Don't believe I wrote this myself, but still useful for learning.
import numpy as np
from scipy.optimize import curve_fit
import matplotlib.pyplot as plt
# the data as array
x_coordinate = np.array([0, 1, 2, 3])
y_coordinate = np.array([0.0, 0.5, 1.2, 5.1])
# linear model
func = lambda x, a, b: a * x + b
# model fit
best_fit_ab, covar = curve_fit(func, x_coordinate, y_coordinate)
sigma_ab = np.sqrt(np.diagonal(covar))
# extract fitted parameters and uncertainties
a, b = best_fit_ab
a_err, b_err = sigma_ab
text_res = f"Best fit parameters:\na = {a:.10f} ± {a_err:.10f}\nb = {b:.10f} ± {b_err:.10f}"
print(text_res)
# calculate the standard error of the regression
residuals = y_coordinate - func(x_coordinate, a, b)
s_err = np.sqrt(np.sum(residuals**2) / (len(x_coordinate) - 2))
# define a function to calculate the confidence intervals
def predict_ci(x, func, popt, pcov, s_err, alpha=0.05): # adjust alpha here
from scipy.stats import t
df = len(x_coordinate) - 2
t_val = t.ppf(1 - alpha / 2, df) # t-value for the given confidence level and degrees of freedom
y = func(x, *popt)
ci = t_val * s_err * np.sqrt(1/len(x_coordinate) + (x - np.mean(x_coordinate))**2 / np.sum((x_coordinate - np.mean(x_coordinate))**2))
return y - ci, y + ci
# generate points for high-resolution x-axis
hires_x = np.linspace(x_coordinate.min(), x_coordinate.max(), 100)

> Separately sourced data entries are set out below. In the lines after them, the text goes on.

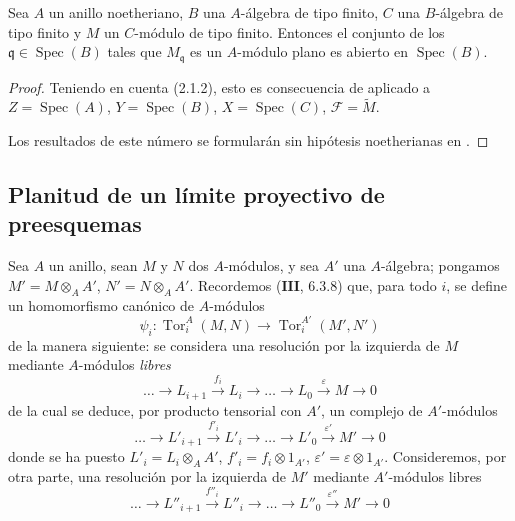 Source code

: \begin{corollary}[11.1.6]
\label{IV.11.1.6}
Sea $A$ un anillo noetheriano, $B$ una $A$-álgebra de tipo finito, $C$ una $B$-álgebra de tipo finito y $M$ un $C$-módulo de tipo finito. Entonces el conjunto de los $\mathfrak q\in\operatorname{Spec}(B)$ tales que $M_{\mathfrak q}$ es un $A$-módulo plano es abierto en $\operatorname{Spec}(B)$.
\end{corollary}

\begin{proof}
Teniendo en cuenta (2.1.2), esto es consecuencia de  aplicado a $Z=\operatorname{Spec}(A)$, $Y=\operatorname{Spec}(B)$, $X=\operatorname{Spec}(C)$, $\mathcal F=\widetilde M$.

Los resultados de este número se formularán sin hipótesis noetherianas en .
\end{proof}

\subsection{Planitud de un límite proyectivo de preesquemas}
\label{subsection:IV.11.2}



\begin{env}[11.2.1]
\label{IV.11.2.1}
Sea $A$ un anillo, sean $M$ y $N$ dos $A$-módulos, y sea $A'$ una $A$-álgebra; pongamos $M'=M\otimes_AA'$, $N'=N\otimes_AA'$. Recordemos ($\mathbf{III}$, 6.3.8) que, para todo $i$, se define un homomorfismo canónico de $A$-módulos
\begin{equation}
\psi_i:\operatorname{Tor}_i^A(M,N)\to\operatorname{Tor}_i^{A'}(M',N')
\label{IV.11.2.1.1-fr}
\tag{11.2.1.1}
\end{equation}
de la manera siguiente: se considera una resolución por la izquierda de $M$ mediante $A$-módulos \emph{libres}
\begin{equation}
\ldots\longrightarrow L_{i+1}\xrightarrow{f_i}L_i\longrightarrow\ldots
\longrightarrow L_0\xrightarrow{\varepsilon}M\longrightarrow0
\label{IV.11.2.1.2-fr}
\tag{11.2.1.2}
\end{equation}
de la cual se deduce, por producto tensorial con $A'$, un complejo de $A'$-módulos
\begin{equation}
\ldots\longrightarrow L'_{i+1}\xrightarrow{f'_i}L'_i\longrightarrow\ldots
\longrightarrow L'_0\xrightarrow{\varepsilon'}M'\longrightarrow0
\label{IV.11.2.1.3-fr}
\tag{11.2.1.3}
\end{equation}
donde se ha puesto $L'_i=L_i\otimes_AA'$, $f'_i=f_i\otimes1_{A'}$, $\varepsilon'=\varepsilon\otimes1_{A'}$. Consideremos, por otra parte, una resolución por la izquierda de $M'$ mediante $A'$-módulos libres
\begin{equation}
\ldots\longrightarrow L''_{i+1}\xrightarrow{f''_i}L''_i\longrightarrow\ldots
\longrightarrow L''_0\xrightarrow{\varepsilon''}M'\longrightarrow0
\label{IV.11.2.1.4-fr}
\tag{11.2.1.4}
\end{equation}
\end{env}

# calculate confidence intervals
ci_lower_orig, ci_upper_orig = predict_ci(x_coordinate, func, best_fit_ab, covar, s_err)
# tabulate the original data and confidence intervals
table_orig = np.column_stack((x_coordinate, y_coordinate, ci_lower_orig, ci_upper_orig))
print("\nTabulated values (original data):")
print("X Coordinate\tY Coordinate\t\tCI Lower\t\tCI Upper")
for row in table_orig:
print(f"{row[0]:.2f}\t\t{row[1]:.10f}\t\t{row[2]:.10f}\t{row[3]:.10f}") # adjust decimals for tabulation
# plotting the data
plt.scatter(x_coordinate, y_coordinate, label='Data', color='blue')
# plotting the fitted model
plt.plot(hires_x, func(hires_x, *best_fit_ab), 'black', label='Fitted model')
# plotting the confidence intervals
ci_lower, ci_upper = predict_ci(hires_x, func, best_fit_ab, covar, s_err)
plt.fill_between(hires_x, ci_lower, ci_upper, color='black', alpha=0.15, label='Confidence interval')
# adding text with parameters
plt.text(x_coordinate.min() + 0.5, y_coordinate.max() - 0.5, text_res)
# customize plot
plt.xlabel('X Coordinate')
plt.ylabel('Y Coordinate')
plt.title('Y Coordinate vs. X Coordinate')
plt.legend()
plt.show()